Statistically significant difference between MCI-s and MCI-c, ANOVA.
Based on the follow-up diagnosis (12 months for the AddNeuroMed study and 12, 18, 24 and 36 months for the ADNI study), subjects with MCI were divided into two groups: those who did not progress to AD (stable MCI; MCI-s) and those who did progress to AD (MCI converting to AD; MCI-c).
MRI acquisition protocol
Data acquisition for the AddNeuroMed study was designed to be compatible with that of ADNI . The imaging protocol for both studies included a high-resolution sagittal 3D T1-weighted MPRAGE volume (voxel size 1.1 × 1.1 × 1.2 mm3) and axial proton density/T2-weighted fast spin echo images. The MPRAGE volume was acquired using a customized pulse sequence specifically designed for the ADNI study to ensure compatibility across scanners . Full brain and skull coverage was required and detailed quality control was carried out on all MRI data according to the AddNeuroMed quality control procedure [9, 10].
Postacquisition image analysis
Volumetric segmentation, cortical surface reconstruction and cortical parcellation, based on the FreeSurfer software package, version 4.5.0 (http://surfer.nmr.mgh.harvard.edu/), were used to quantify the baseline thicknesses and volumes of brain regions, as described in detail previously [14, 15]. The procedure automatically assigns a neuroanatomical label to each voxel in an MRI volume based on probabilistic information automatically estimated from a manually labelled training set. The regional cortical thickness was measured from 34 areas and the regional volumes were measured from 23 areas (see Table 2). Left- and right-sided thicknesses were averaged. Volumetric measures were corrected for differences in head size by dividing each measurement by the estimated total intracranial volume. This segmentation approach has been previously shown to be comparable in accuracy with manual labelling. The atlas-based normalization procedure increases the robustness and accuracy of the segmentation across scanner platforms . This segmentation approach has been used for multivariate classification of patients with AD and healthy CTL subjects [17, 18], neuropsychological image analysis , imaging genetic analysis  and biomarker discovery .
Table 2. Variables included in OPLS analysis
Cortical thickness measures
Banks of superior temporal sulcus
Caudal anterior cingulate
Caudal middle frontal gyrus
Corpus callosum anterior
Corpus callosum central
Corpus callosum midanterior
Inferior parietal cortex
Corpus callosum midposterior
Inferior temporal gyrus
Corpus callosum posterior
Isthmus of cingulate cortex
Lateral occipital cortex
Lateral orbitofrontal cortex
Medial orbitalfrontal cortex
Middle temporal gyrus
Cerebellar white matter
Inferior lateral ventricle
Triangular part of inferior frontal gyrus
Cerebral white matter
Posterior cingulate cortex
Rostral anterior cingulate cortex
Rostral middle frontal gyrus
Superior frontal gyrus
Superior parietal gyrus
Superior temporal gyrus
Transverse temporal cortex
To determine the sensitivity and specificity for discriminating between AD and healthy CTL subjects, orthogonal partial least squares to latent structures (OPLS), a supervised multivariate data analysis method was employed under SIMCA P+ software package (UMETRICS AB, Umeå, Sweden). FreeSurfer-derived MRI measures were analysed using the OPLS method [22-24].

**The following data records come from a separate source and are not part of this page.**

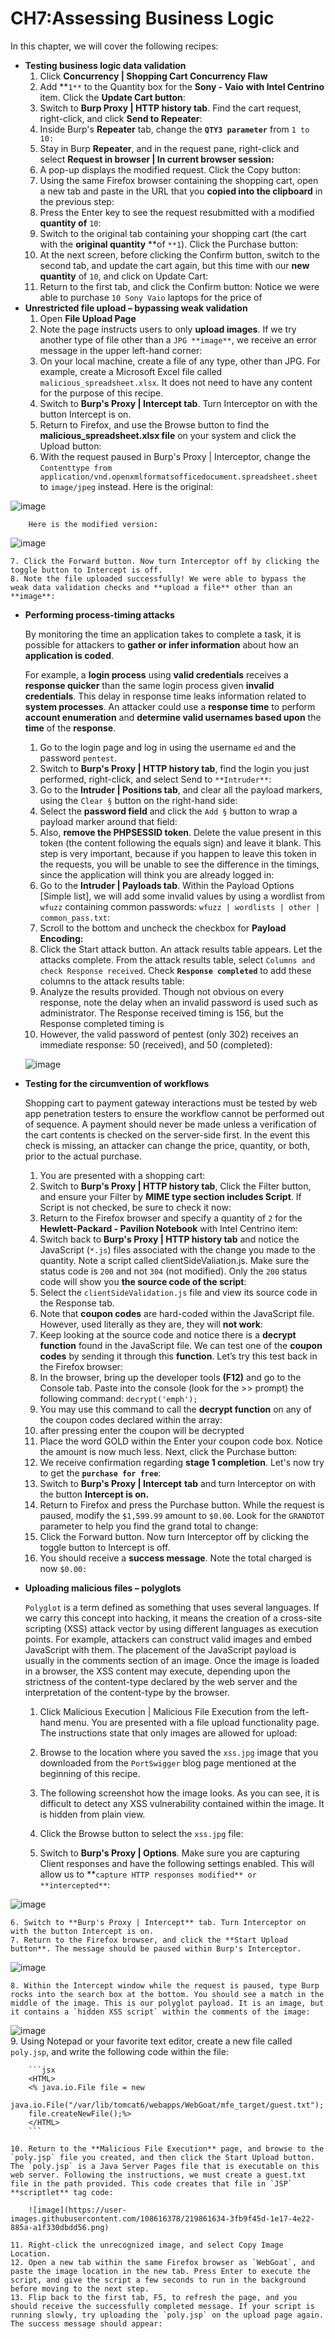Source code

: # CH7:Assessing Business Logic

In this chapter, we will cover the following recipes:

- **Testing business logic data validation**
    1. Click **Concurrency | Shopping Cart Concurrency Flaw <this is your target lab>**
    2. Add **`1**` to the Quantity box for the **Sony - Vaio** **with Intel Centrino** item. Click the **Update Cart button**:
    3. Switch to **Burp Proxy | HTTP history tab**. Find the cart request, right-click, and click **Send to Repeater**:
    4. Inside Burp's **Repeater** tab, change the **`QTY3 parameter`** from `1 to 10:`
    5. Stay in Burp **Repeater**, and in the request pane, right-click and select **Request in browser | In current browser session:**
    6. A pop-up displays the modified request. Click the Copy button:
    7. Using the same Firefox browser containing the shopping cart, open a new tab and paste in the URL that you **copied into the clipboard** in the previous step:
    8. Press the Enter key to see the request resubmitted with a modified **quantity of** `10`:
    9. Switch to the original tab containing your shopping cart (the cart with the **original quantity** **of `**1`). Click the Purchase button:
    10. At the next screen, before clicking the Confirm button, switch to the second tab, and update the cart again, but this time with our **new quantity** of `10`, and click on Update Cart:
    11. Return to the first tab, and click the Confirm button: Notice we were able to purchase `10 Sony Vaio` laptops for the price of
- **Unrestricted file upload – bypassing weak validation**
    1. Open **File Upload Page** 
    2. Note the page instructs users to only **upload images**. If we try another type of file other than a `JPG **image**`, we receive an error message in the upper left-hand corner:
    3. On your local machine, create a file of any type, other than JPG. For example, create a Microsoft Excel file called `malicious_spreadsheet.xlsx`. It does not need to have any content for the purpose of this recipe.
    4. Switch to **Burp's Proxy | Intercept tab**. Turn Interceptor on with the button Intercept is on.
    5. Return to Firefox, and use the Browse button to find the **malicious_spreadsheet.xlsx file** on your system and click the Upload button:
    6. With the request paused in Burp's Proxy | Interceptor, change the `Contenttype from application/vnd.openxmlformatsofficedocument.spreadsheet.sheet` to `image/jpeg` instead. Here is the original: 
        
![image](https://user-images.githubusercontent.com/108616378/219862574-74d1faef-0fd4-4b33-9125-30876acbb3af.png)

        Here is the modified version:
    
![image](https://user-images.githubusercontent.com/108616378/219862818-8e6a8e0f-ff8a-4787-b89a-aa761f923c58.png)

    
    7. Click the Forward button. Now turn Interceptor off by clicking the toggle button to Intercept is off.
    8. Note the file uploaded successfully! We were able to bypass the weak data validation checks and **upload a file** other than an **image**:
- **Performing process-timing attacks**
    
    By monitoring the time an application takes to complete a task, it is possible for attackers to **gather or infer information** about how an **application is coded**. 
    
    For example, a **login process** using **valid credentials** receives a **response quicker** than the same login process given **invalid credentials**. This delay in response time leaks information related to **system processes**. An attacker could use a **response time** to perform **account enumeration** and **determine valid usernames based upon** the **time** of the **response**.
    
    1. Go to the login page and log in using the username `ed` and the password  `pentest`.
    2. Switch to **Burp's Proxy | HTTP history tab**, find the login you just performed, right-click, and select Send to `**Intruder**`:
    3. Go to the **Intruder | Positions tab**, and clear all the payload markers, using the `Clear §` button on the right-hand side:
    4. Select the **password field** and click the `Add §` button to wrap a payload marker around that field:
    5. Also, **remove the PHPSESSID token**. Delete the value present in this token (the content following the equals sign) and leave it blank. This step is very important, because if you happen to leave this token in the requests, you will be unable to see the difference in the timings, since the application will think you are already logged in:
    6. Go to the **Intruder | Payloads tab**. Within the Payload Options [Simple list], we will add some invalid values by using a wordlist from `wfuzz` containing common passwords: `wfuzz | wordlists | other | common_pass.txt`:
    7. Scroll to the bottom and uncheck the checkbox for **Payload Encoding:**
    8. Click the Start attack button. An attack results table appears. Let the attacks complete. From the attack results table, select `Columns and check Response received`. Check **`Response completed`** to add these columns to the attack results table:
    9. Analyze the results provided. Though not obvious on every response, note
    the delay when an invalid password is used such as administrator. The
    Response received timing is 156, but the Response completed timing is
    10. However, the valid password of pentest (only 302) receives an immediate response: 50 (received), and 50 (completed):
    
    ![image](https://user-images.githubusercontent.com/108616378/219858492-cb603579-cb2d-4dfe-8250-93ad5801227a.png)
    
- **Testing for the circumvention of workflows**
    
    Shopping cart to payment gateway interactions must be tested by web app penetration testers to ensure the workflow cannot be performed out of sequence. A payment should never be made unless a verification of the cart contents is checked on the server-side first. In the event this check is missing, an attacker can change the price, quantity, or both, prior to the actual purchase.
    
    1. You are presented with a shopping cart:
    2. Switch to **Burp's Proxy | HTTP history tab**, Click the Filter button, and ensure your Filter by **MIME type section includes Script**. If Script is not checked, be sure to check it now:
    3. Return to the Firefox browser and specify a quantity of `2` for the **Hewlett-Packard - Pavilion Notebook** with Intel Centrino item:
    4. Switch back to **Burp's Proxy | HTTP history tab** and notice the JavaScript (`*.js`) files associated with the change you made to the quantity. Note a script called clientSideValiation.js. Make sure the status code is `200`
    and not `304` (not modified). Only the `200` status code will show you **the source code of the script**:
    5. Select the `clientSideValidation.js` file and view its source code in the Response tab.
    6. Note that **coupon codes** are hard-coded within the JavaScript file. However, used literally as they are, they will **not work**:
    7. Keep looking at the source code and notice there is a **decrypt function** found in the JavaScript file. We can test one of the **coupon codes** by sending it through this **function**. Let’s try this test back in the Firefox browser:
    8. In the browser, bring up the developer tools **(F12)** and go to the Console tab. Paste into the console (look for the >> prompt) the following command: `decrypt('emph');`
    9. You may use this command to call the **decrypt function** on any of the coupon codes declared within the array:
    10. after pressing enter the coupon will be decrypted
    11. Place the word GOLD within the Enter your coupon code box. Notice the amount is now much less. Next, click the Purchase button:
    12. We receive confirmation regarding **stage 1 completion**. Let's now try to get the **`purchase for free`**:
    13. Switch to **Burp's Proxy | Intercept** **tab** and turn Interceptor on with the button **Intercept is on.**
    14. Return to Firefox and press the Purchase button. While the request is paused, modify the `$1,599.99` amount to `$0.00`. Look for the `GRANDTOT` parameter to help you find the grand total to change:
    15. Click the Forward button. Now turn Interceptor off by clicking the toggle button to Intercept is off.
    16. You should receive a **success message**. Note the total charged is now `$0.00:`
- **Uploading malicious files – polyglots**
    
    `Polyglot` is a term defined as something that uses several languages. If we carry this concept into hacking, it means the creation of a cross-site scripting (XSS) attack vector by using different languages as execution points. For example, attackers can construct valid images and embed JavaScript with them. The placement of the JavaScript payload is usually in the comments section of an image. Once the image is loaded in a browser, the XSS content may execute, depending upon the strictness of the content-type declared by the web server and the interpretation of the content-type by the browser.
    
    1. Click Malicious Execution | Malicious File Execution from the left-hand menu. You are presented with a file upload functionality page. The instructions state that only images are allowed for upload:
    2. Browse to the location where you saved the `xss.jpg` image that you downloaded from the `PortSwigger` blog page mentioned at the beginning of this recipe.
    3. The following screenshot how the image looks. As you can see, it is difficult to detect any XSS vulnerability contained within the image. It is hidden from plain view.
        
        
    4. Click the Browse button to select the `xss.jpg` file:
    5. Switch to **Burp's Proxy | Options**. Make sure you are capturing Client responses and have the following settings enabled. This will allow us to **`capture HTTP responses modified** or **intercepted**`:
        
![image](https://user-images.githubusercontent.com/108616378/219859717-bc4ff78c-3fbb-4a50-839f-826adf4820a5.png)
    
    6. Switch to **Burp's Proxy | Intercept** tab. Turn Interceptor on with the button Intercept is on.
    7. Return to the Firefox browser, and click the **Start Upload button**. The message should be paused within Burp's Interceptor.
        
![image](https://user-images.githubusercontent.com/108616378/219860061-06c7fe9d-cc1a-4baf-ae45-f4d97bb5694a.png)
    
    8. Within the Intercept window while the request is paused, type Burp rocks into the search box at the bottom. You should see a match in the middle of the image. This is our polyglot payload. It is an image, but it contains a `hidden XSS script` within the comments of the image:
        
![image](https://user-images.githubusercontent.com/108616378/219860334-c532502c-1f42-468a-b8ad-0d1581588c74.png)        
    9. Using Notepad or your favorite text editor, create a new file called `poly.jsp`, and write the following code within the file:
        
        ```jsx
        <HTML>
        <% java.io.File file = new
        java.io.File("/var/lib/tomcat6/webapps/WebGoat/mfe_target/guest.txt");
        file.createNewFile();%>
        </HTML>
        ```
        
    10. Return to the **Malicious File Execution** page, and browse to the `poly.jsp` file you created, and then click the Start Upload button. The `poly.jsp` is a Java Server Pages file that is executable on this web server. Following the instructions, we must create a guest.txt file in the path provided. This code creates that file in `JSP` **scriptlet** tag code:
            
        ![image](https://user-images.githubusercontent.com/108616378/219861634-3fb9f45d-1e17-4e22-885a-a1f330dbdd56.png)
         
    11. Right-click the unrecognized image, and select Copy Image Location.
    12. Open a new tab within the same Firefox browser as `WebGoat`, and paste the image location in the new tab. Press Enter to execute the script, and give the script a few seconds to run in the background before moving to the next step.
    13. Flip back to the first tab, F5, to refresh the page, and you should receive the successfully completed message. If your script is running slowly, try uploading the `poly.jsp` on the upload page again. The success message should appear:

Preprocessing was performed using unit variance scaling and mean centring. Variables with a high level of variance are more likely to be expressed in modelling than those with a low variance. Therefore, unit variance scaling was selected to scale the data appropriately. This method uses the inverse standard deviation as a scaling weight for each variable. Mean centring improves the interpretability of the data, by subtracting the variable average from the data; thus the dataset is repositioned around the origin. In this study, we used seven-fold cross-validation, which means that one-seventh of the data is omitted for each cross-validation round. Balanced groups were maintained during all cross-validation rounds so that further analysis was not affected. The predictive component is given a Q2(Y) value that describes its statistical significance for separating groups. Q2(Y) values >0.05 are regarded as statistically significant (http://www.umetrics.com/Content/Document%20Library/Files/UserGuides-Tutorials/SIMCA-P_12_UG.pdf).
A total of 57 variables were used for OPLS analysis. No feature selection was performed; in other words, all measured variables were included in the analysis. OPLS classifiers were trained on all data (the 57 variables in Table 2) from all subjects in the combined group of AD and CTL subjects and were then applied to data from subjects with MCI. Feature selection was not used, meaning all variables were included. By excluding specific regions, the models might be less representative and structural features measured from a limited set of predefined regions might not be able to reflect the complete pattern of structural abnormalities . Furthermore, Cuingnet et al. have shown that feature selection does not improve the classification, but does increase computational time . The effect of feature selection was investigated in another recent study  and was shown to improve the results for small cohorts, but have little effect on larger samples. The cohort size in this study was much larger than the largest sample used in the latter study.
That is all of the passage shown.